+++ MATERIAL SUPPLIED
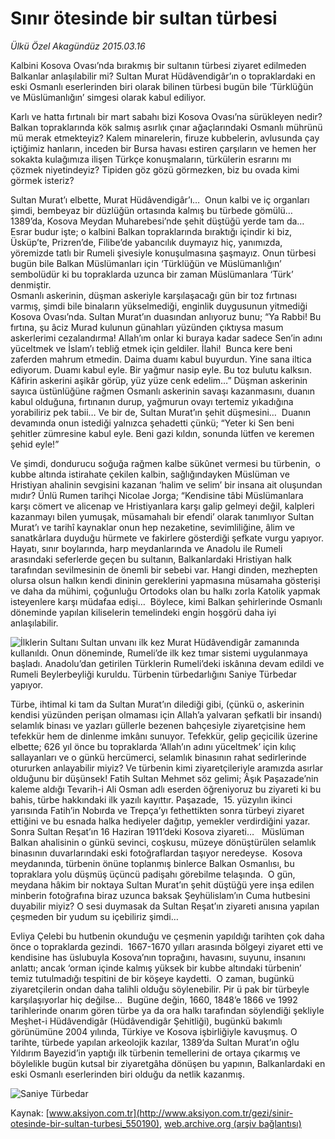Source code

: # Sınır ötesinde bir sultan türbesi

*Ülkü Özel Akagündüz 2015.03.16*

<div class="pNewsDetailMainContent" itemprop="articleBody">
 <p>
  Kalbini Kosova Ovası’nda bırakmış bir sultanın türbesi ziyaret edilmeden Balkanlar anlaşılabilir mi? Sultan Murat Hüdâvendigâr’ın o topraklardaki en eski Osmanlı eserlerinden biri olarak bilinen türbesi bugün bile ‘Türklüğün ve Müslümanlığın’ simgesi olarak kabul ediliyor.
 </p>
 <p>
  Karlı ve hatta fırtınalı bir mart sabahı bizi Kosova Ovası’na sürükleyen nedir? Balkan topraklarında kök salmış asırlık çınar ağaçlarındaki Osmanlı mührünü mü merak etmekteyiz? Kalem minarelerin, firuze kubbelerin, avlusunda çay içtiğimiz hanların, inceden bir Bursa havası estiren çarşıların ve hemen her sokakta kulağımıza ilişen Türkçe konuşmaların, türkülerin esrarını mı çözmek niyetindeyiz? Tipiden göz gözü görmezken, biz bu ovada kimi görmek isteriz?
 </p>
 <p>
  Sultan Murat’ı elbette, Murat Hüdâvendigâr’ı…  Onun kalbi ve iç organları şimdi, bembeyaz bir düzlüğün ortasında kalmış bu türbede gömülü… 1389’da, Kosova Meydan Muharebesi’nde şehit düştüğü yerde tam da…  Esrar budur işte; o kalbini Balkan topraklarında bıraktığı içindir ki biz, Üsküp’te, Prizren’de, Filibe’de yabancılık duymayız hiç, yanımızda, yöremizde tatlı bir Rumeli şivesiyle konuşulmasına şaşmayız. Onun türbesi bugün bile Balkan Müslümanları için ‘Türklüğün ve Müslümanlığın’ sembolüdür ki bu topraklarda uzunca bir zaman Müslümanlara ‘Türk’ denmiştir.
  <br>
   Osmanlı askerinin, düşman askeriyle karşılaşacağı gün bir toz fırtınası varmış, şimdi bile binaların yükselmediği, enginlik duygusunun yitmediği Kosova Ovası’nda. Sultan Murat’ın duasından anlıyoruz bunu; “Ya Rabbi! Bu fırtına, şu âciz Murad kulunun günahları yüzünden çıktıysa masum askerlerimi cezalandırma! Allah’ım onlar ki buraya kadar sadece Sen’in adını yüceltmek ve İslam’ı tebliğ etmek için geldiler. İlahi!  Bunca kere beni zaferden mahrum etmedin. Daima duamı kabul buyurdun. Yine sana iltica ediyorum. Duamı kabul eyle. Bir yağmur nasip eyle. Bu toz bulutu kalksın. Kâfirin askerini aşikâr görüp, yüz yüze cenk edelim…” Düşman askerinin sayıca üstünlüğüne rağmen Osmanlı askerinin savaşı kazanmasını, duanın kabul olduğuna, fırtınanın durup, yağmurun ovayı tertemiz yıkadığına yorabiliriz pek tabii… Ve bir de, Sultan Murat’ın şehit düşmesini…  Duanın devamında onun istediği yalnızca şehadetti çünkü; “Yeter ki Sen beni şehitler zümresine kabul eyle. Beni gazi kıldın, sonunda lütfen ve keremen şehid eyle!”
  </br>
 </p>
 <p>
  Ve şimdi, dondurucu soğuğa rağmen kalbe sükûnet vermesi bu türbenin,  o kubbe altında istirahate çekilen kalbin, sağlığındayken Müslüman ve Hristiyan ahalinin sevgisini kazanan ‘halim ve selim’ bir insana ait oluşundan mıdır? Ünlü Rumen tarihçi Nicolae Jorga; “Kendisine tâbi Müslümanlara karşı cömert ve alicenap ve Hristiyanlara karşı galip gelmeyi değil, kalpleri kazanmayı bilen yumuşak, müsamahalı bir efendi’ olarak tanımlıyor Sultan Murat’ı ve tarihî kaynaklar onun hep nezaketine, sevimliliğine, âlim ve sanatkârlara duyduğu hürmete ve fakirlere gösterdiği şefkate vurgu yapıyor. Hayatı, sınır boylarında, harp meydanlarında ve Anadolu ile Rumeli arasındaki seferlerde geçen bu sultanın, Balkanlardaki Hristiyan halk tarafından sevilmesinin de önemli bir sebebi var. Hangi dinden, mezhepten olursa olsun halkın kendi dininin gereklerini yapmasına müsamaha gösterişi ve daha da mühimi, çoğunluğu Ortodoks olan bu halkı zorla Katolik yapmak isteyenlere karşı müdafaa edişi…  Böylece, kimi Balkan şehirlerinde Osmanlı döneminde yapılan kiliselerin temelindeki engin hoşgörü daha iyi anlaşılabilir.
 </p>
 <p>
  <img alt="İlklerin Sultanı Sultan unvanı ilk kez Murat Hüdâvendigâr zamanında kullanıldı. Onun döneminde, Rumeli’de ilk kez tımar sistemi uygulanmaya başladı. Anadolu’dan getirilen Türklerin Rumeli’deki iskânına devam edildi ve Rumeli Beylerbeyliği kuruldu. Türbenin türbedarlığını Saniye Türbedar yapıyor." src="http://web.archive.org/web/20150801032459im_/http://medya.aksiyon.com.tr//aksiyon/2015/03/17/566382.jpg "/>
 </p>
 <p>
  Türbe, ihtimal ki tam da Sultan Murat’ın dilediği gibi, (çünkü o, askerinin kendisi yüzünden perişan olmaması için Allah’a yalvaran şefkatli bir insandı) selamlık binası ve yazları güllerle bezenen bahçesiyle ziyaretçisine hem tefekkür hem de dinlenme imkânı sunuyor. Tefekkür, gelip geçicilik üzerine elbette; 626 yıl önce bu topraklarda ‘Allah’ın adını yüceltmek’ için kılıç sallayanları ve o günkü hercümerci, selamlık binasının rahat sedirlerinde otururken anlayabilir miyiz? Ve türbenin kimi ziyaretçileriyle aramızda asırlar olduğunu bir düşünsek! Fatih Sultan Mehmet söz gelimi; Âşık Paşazade’nin kaleme aldığı Tevarih-i Ali Osman adlı eserden öğreniyoruz bu ziyareti ki bu bahis, türbe hakkındaki ilk yazılı kayıttır. Paşazade,  15. yüzyılın ikinci yarısında Fatih’in Nobırda ve Trepça’yı fethettikten sonra türbeyi ziyaret ettiğini ve bu esnada halka hediyeler dağıtıp, yemekler verdirdiğini yazar.  Sonra Sultan Reşat’ın 16 Haziran 1911’deki Kosova ziyareti…   Müslüman Balkan ahalisinin o günkü sevinci, coşkusu, müzeye dönüştürülen selamlık binasının duvarlarındaki eski fotoğraflardan taşıyor neredeyse.  Kosova meydanında, türbenin önüne toplanmış binlerce Balkan Osmanlısı, bu topraklara yolu düşmüş üçüncü padişahı görebilme telaşında.  O gün, meydana hâkim bir noktaya Sultan Murat’ın şehit düştüğü yere inşa edilen minberin fotoğrafına biraz uzunca baksak Şeyhülislam’ın Cuma hutbesini duyabilir miyiz? O sesi duymasak da Sultan Reşat’ın ziyareti anısına yapılan çeşmeden bir yudum su içebiliriz şimdi…
 </p>
 <p>
  Evliya Çelebi bu hutbenin okunduğu ve çeşmenin yapıldığı tarihten çok daha önce o topraklarda gezindi.  1667-1670 yılları arasında bölgeyi ziyaret etti ve kendisine has üslubuyla Kosova’nın toprağını, havasını, suyunu, insanını anlattı; ancak ‘orman içinde kalmış yüksek bir kubbe altındaki türbenin’ temiz tutulmadığı tespitini de bir köşeye kaydetti.  O zaman, bugünkü ziyaretçilerin ondan daha talihli olduğu söylenebilir. Pir ü pak bir türbeyle karşılaşıyorlar hiç değilse…  Bugüne değin, 1660, 1848’e 1866 ve 1992 tarihlerinde onarım gören türbe ya da ora halkı tarafından söylendiği şekliyle Meşhet-i Hüdâvendigâr (Hüdâvendigâr Şehitliği), bugünkü bakımlı görünümüne 2004 yılında, Türkiye ve Kosova işbirliğiyle kavuşmuş. O tarihte, türbede yapılan arkeolojik kazılar, 1389’da Sultan Murat’ın oğlu Yıldırım Bayezid’in yaptığı ilk türbenin temellerini de ortaya çıkarmış ve böylelikle bugün kutsal bir ziyaretgâha dönüşen bu yapının, Balkanlardaki en eski Osmanlı eserlerinden biri olduğu da netlik kazanmış.
 </p>
 <p>
  <img alt="Saniye Türbedar" src="http://web.archive.org/web/20150801032459im_/http://medya.aksiyon.com.tr//aksiyon/2015/03/17/566383.jpg "/>
 </p>
</div>


Kaynak: [www.aksiyon.com.tr](http://www.aksiyon.com.tr/gezi/sinir-otesinde-bir-sultan-turbesi_550190), [web.archive.org (arşiv bağlantısı)](http://web.archive.org/web/20150801032459/http://www.aksiyon.com.tr/gezi/sinir-otesinde-bir-sultan-turbesi_550190)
++++++
* THE PROBLEM
Return each line from the entries above that includes "olarak".

* SOLVED EXERCISE
  Kalbini Kosova Ovası’nda bırakmış bir sultanın türbesi ziyaret edilmeden Balkanlar anlaşılabilir mi? Sultan Murat Hüdâvendigâr’ın o topraklardaki en eski Osmanlı eserlerinden biri olarak bilinen türbesi bugün bile ‘Türklüğün ve Müslümanlığın’ simgesi olarak kabul ediliyor.
  Ve şimdi, dondurucu soğuğa rağmen kalbe sükûnet vermesi bu türbenin,  o kubbe altında istirahate çekilen kalbin, sağlığındayken Müslüman ve Hristiyan ahalinin sevgisini kazanan ‘halim ve selim’ bir insana ait oluşundan mıdır? Ünlü Rumen tarihçi Nicolae Jorga; “Kendisine tâbi Müslümanlara karşı cömert ve alicenap ve Hristiyanlara karşı galip gelmeyi değil, kalpleri kazanmayı bilen yumuşak, müsamahalı bir efendi’ olarak tanımlıyor Sultan Murat’ı ve tarihî kaynaklar onun hep nezaketine, sevimliliğine, âlim ve sanatkârlara duyduğu hürmete ve fakirlere gösterdiği şefkate vurgu yapıyor. Hayatı, sınır boylarında, harp meydanlarında ve Anadolu ile Rumeli arasındaki seferlerde geçen bu sultanın, Balkanlardaki Hristiyan halk tarafından sevilmesinin de önemli bir sebebi var. Hangi dinden, mezhepten olursa olsun halkın kendi dininin gereklerini yapmasına müsamaha gösterişi ve daha da mühimi, çoğunluğu Ortodoks olan bu halkı zorla Katolik yapmak isteyenlere karşı müdafaa edişi…  Böylece, kimi Balkan şehirlerinde Osmanlı döneminde yapılan kiliselerin temelindeki engin hoşgörü daha iyi anlaşılabilir.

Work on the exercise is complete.